Archive for 2010

Puttin’ on the writs

Thursday, December 16th, 2010

This year we had a bit of fun at the National Library of Australia’s Christmas party with our own little take on copyright law. Thanks to Dereta for all her hard choreography work. It was great fun.

Australian Women’s Weekly visual timeline

Tuesday, November 30th, 2010

In the past I’ve spoken about moving our collections Beyond the search box, the colorful library and that libraries should be the provider of digital information but not control how we interact with that information.

Recently the National Library of Australia released digitized versions of the Australian Women’s Weekly. The existing way of accessing this collection is via a search box or a calendar. That’s a pretty traditional method for accessing library information, but I want to relate to the material in a different way. Back in the physical world, how do we view magazines in a newsagents? Are magazines hidden away or are the covers displayed to catch our interest and therefore purchase them? Some magazines like National Geographic are easily recognised by their iconic yellow and striking cover images.

Likewise, the covers of the Women’s Weekly are an iconic historical record of Australian society. I can remember what the covers looked like from when I was growing up, but I can’t easily remember the dates of any of the issues. How can I access this information in a visual manner?

With a bit of screen scraping I can build an alternative entry path into the collection. By extracting the relevant details for the year, month & issue I can repurpose the data into a visual timeline.

Screen shot of Women's Weekly visual timeline

50 years worth of issues is a bit much to be loading all at once, so I’ve built this to dynamically load in another year of covers as you scroll to the bottom of the screen. I like this interactivity as it encourages exploration without being too resource intensive. Of course the covers link to the relevant issue within Trove where you can explore the content further.

I hope this proves to be an interesting way of interacting with the collection. Enjoy.

Update 24 Dec 2010: My timeline has been integrated into Trove.

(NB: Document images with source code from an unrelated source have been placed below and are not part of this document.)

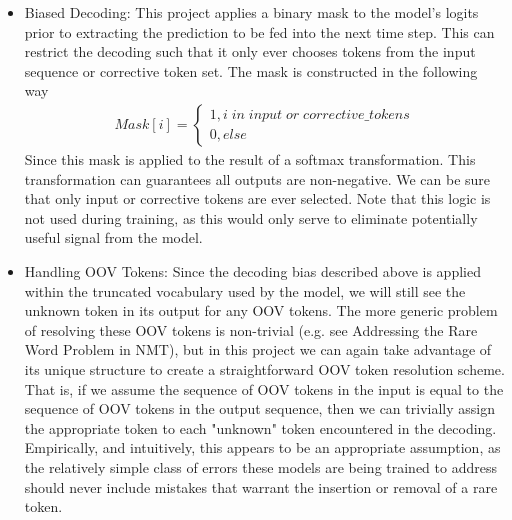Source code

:\begin{itemize}
    \item Biased Decoding: This project applies a binary mask to the model's logits prior to extracting the prediction to be fed into the next time step. This can restrict the decoding such that it only ever chooses tokens from the input sequence or corrective token set. The mask is constructed in the following way
    \begin{align}
    Mask[i]=
    \begin{cases}
        1, i \; in \; input\; or\; corrective\_tokens\\
        0, else
    \end{cases}
    \end{align}
    Since this mask is applied to the result of a softmax transformation. This transformation can guarantees all outputs are non-negative. We can be sure that only input or corrective tokens are ever selected. Note that this logic is not used during training, as this would only serve to eliminate potentially useful signal from the model.
    \item Handling OOV Tokens: Since the decoding bias described above is applied within the truncated vocabulary used by the model, we will still see the unknown token in its output for any OOV tokens. The more generic problem of resolving these OOV tokens is non-trivial (e.g. see Addressing the Rare Word Problem in NMT), but in this project we can again take advantage of its unique structure to create a straightforward OOV token resolution scheme. That is, if we assume the sequence of OOV tokens in the input is equal to the sequence of OOV tokens in the output sequence, then we can trivially assign the appropriate token to each "unknown" token encountered in the decoding. Empirically, and intuitively, this appears to be an appropriate assumption, as the relatively simple class of errors these models are being trained to address should never include mistakes that warrant the insertion or removal of a rare token.
\end{itemize}

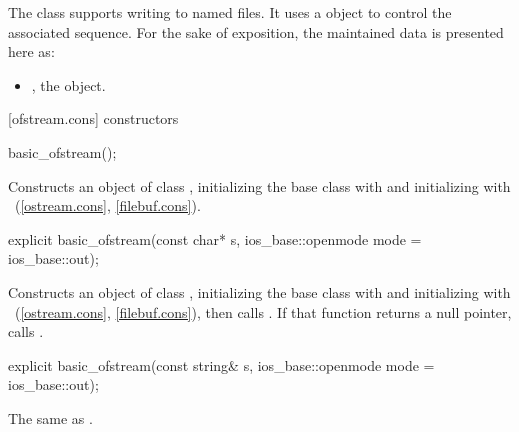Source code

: \pnum
The class
supports writing to named files.
It uses a
object to control the associated
sequence.
For the sake of exposition, the maintained data is presented here as:
\begin{itemize}
\item
{}, the  object.
\end{itemize}

[ofstream.cons]{ constructors}

%
\begin{itemdecl}
basic_ofstream();
\end{itemdecl}

\begin{itemdescr}
\pnum
\effects
Constructs an object of class
,
initializing the base class with
and initializing  with
~(\ref{ostream.cons},
\ref{filebuf.cons}).
\end{itemdescr}

%
\begin{itemdecl}
explicit basic_ofstream(const char* s,
                        ios_base::openmode mode = ios_base::out);
\end{itemdecl}

\begin{itemdescr}
\pnum
\effects
Constructs an object of class
,
initializing the base class with
and initializing  with
~(\ref{ostream.cons},
\ref{filebuf.cons}),
then calls
.
If that function returns a null pointer, calls
.
\end{itemdescr}

%
\begin{itemdecl}
explicit basic_ofstream(const string& s,
                        ios_base::openmode mode = ios_base::out);
\end{itemdecl}

\begin{itemdescr}
\pnum
\effects The same as .
\end{itemdescr}

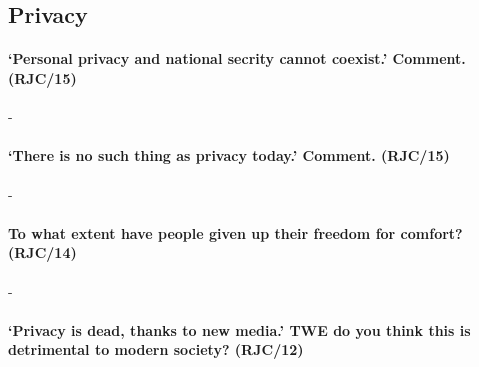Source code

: \documentclass[../../main]{subfiles}
\begin{document}
\subsection{Privacy}

\paragraph{`Personal privacy and national secrity cannot coexist.' Comment. (RJC/15)}-

\paragraph{`There is no such thing as privacy today.' Comment. (RJC/15)}-

\paragraph{To what extent have people given up their freedom for comfort? (RJC/14)}-

\paragraph{`Privacy is dead, thanks to new media.' TWE do you think this is detrimental to modern society? (RJC/12)}
\end{document}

Trove and the Australian Women’s Weekly

Tuesday, November 23rd, 2010

Yesterday the National Library of Australia launched fully searchable digitsed versions of the Australian Women’s Weekly. It’s a fantastic resource for searching, but I find the interface a little time consuming for just browsing through issues & looking at the stories, images and advertisements. Luckily there is a very simple alternative.

Step 1. When you are viewing an issue there is an option to download the issue as a PDF.

Screen shot showing the Australian Women's Weekly

Step 2: Once the PDF has downloaded drag it to iTunes so it is added to your books (of course you can edit the metadata to something more appropriate than the blank default version).

iTunes Books

Step 3: Sync your iPad with iTunes & now you have a copy of the issues in iBooks on your iPad (or iPhone). A much nicer browsing experience. You can swipe from left to right to change pages and pinch to zoom in and out using all those lovely interactions we’ve become so used to.

iPad

It feels like a bit of a hack, but if the option is there to do it, and if it’s so easy to do, why not.

Web Directions South 2010

Monday, November 1st, 2010

I recently gave a presentation at Web Directions South 2010. It was an amazing opportunity & really a highlight of my year.

John & Maxine run an incredible conference & I thought this year they managed to have some of the most amazing speakers. The presentations by Scott Thomas, Michal Migurski and James Bridle were a stand out for me (and I’ve been waiting for the podcasts to come online to hear Craig Mod’s presentation which I missed due to pre-talk nerves).

I’ll be writing soon in a bit more detail about the application I built that I based my presentation around. In the meantime you can access the audio recording of my presentation at the Web Directions site.

Colours of a tag

Friday, May 14th, 2010

I’ve been expanding upon the experiments I presented at VALA earlier this year where I built a search by colour application for the National Library of Australia. Out of curiosity I built the same search by colour application using approximately 35,000 images from Flickr Commons.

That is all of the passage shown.